Available data:
Start of Block

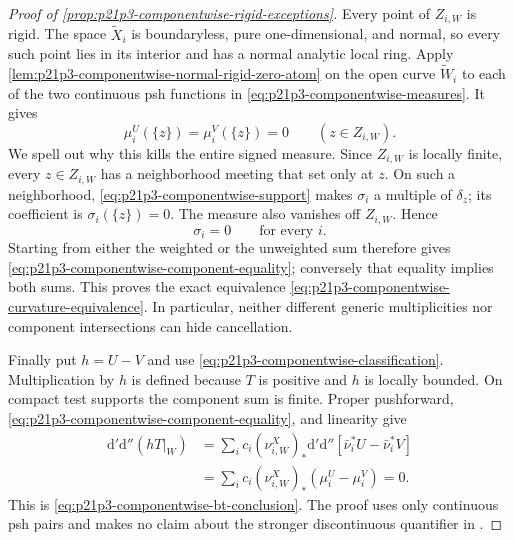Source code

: \begin{proof}[Proof of
\cref{prop:p21p3-componentwise-rigid-exceptions}]
Every point of $Z_{i,W}$ is rigid.  The space $\widetilde X_i$ is
boundaryless, pure one-dimensional, and normal, so every such point lies in
its interior and has a normal analytic local ring.  Apply
\cref{lem:p21p3-componentwise-normal-rigid-zero-atom} on the open curve
$\widetilde W_i$ to each of the two continuous psh functions in
\eqref{eq:p21p3-componentwise-measures}.  It gives
\[
                         \mu_i^U(\{z\})
                         =\mu_i^V(\{z\})=0
                         \qquad(z\in Z_{i,W}).
\]
We spell out why this kills the entire signed measure.  Since $Z_{i,W}$ is
locally finite, every $z\in Z_{i,W}$ has a neighborhood meeting that set
only at $z$.  On such a neighborhood,
\eqref{eq:p21p3-componentwise-support} makes $\sigma_i$ a multiple of
$\delta_z$; its coefficient is
$\sigma_i(\{z\})=0$.  The measure also vanishes off $Z_{i,W}$.  Hence
\begin{equation}
 \label{eq:p21p3-componentwise-component-equality}
                            \sigma_i=0
                            \qquad\text{for every }i.
\end{equation}
Starting from either the weighted or the unweighted sum therefore gives
\eqref{eq:p21p3-componentwise-component-equality}; conversely that equality
implies both sums.  This proves the exact equivalence
\eqref{eq:p21p3-componentwise-curvature-equivalence}.  In particular,
neither different generic multiplicities nor component intersections can
hide cancellation.

Finally put $h=U-V$ and use
\eqref{eq:p21p3-componentwise-classification}.  Multiplication by $h$ is
defined because $T$ is positive and $h$ is locally bounded.  On compact
test supports the component sum is finite.  Proper pushforward,
\eqref{eq:p21p3-componentwise-component-equality}, and linearity give
\begin{align*}
 \mathrm d'\mathrm d''(hT|_W)
 &=\sum_i c_i(\nu_{i,W}^X)_*
       \mathrm d'\mathrm d''[\bar\nu_i^*U-\bar\nu_i^*V]\\
 &=\sum_i c_i(\nu_{i,W}^X)_*(\mu_i^U-\mu_i^V)=0.
\end{align*}
This is \eqref{eq:p21p3-componentwise-bt-conclusion}.  The proof uses only
continuous psh pairs and makes no claim about the stronger discontinuous
quantifier in \cite[Definition~8.6.2]{CLD25}.
\end{proof}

End of Block

Work item: Copy the lines from the entries above in which the word "widetilde" appears.

Result of this exercise:
Every point of $Z_{i,W}$ is rigid.  The space $\widetilde X_i$ is
$\widetilde W_i$ to each of the two continuous psh functions in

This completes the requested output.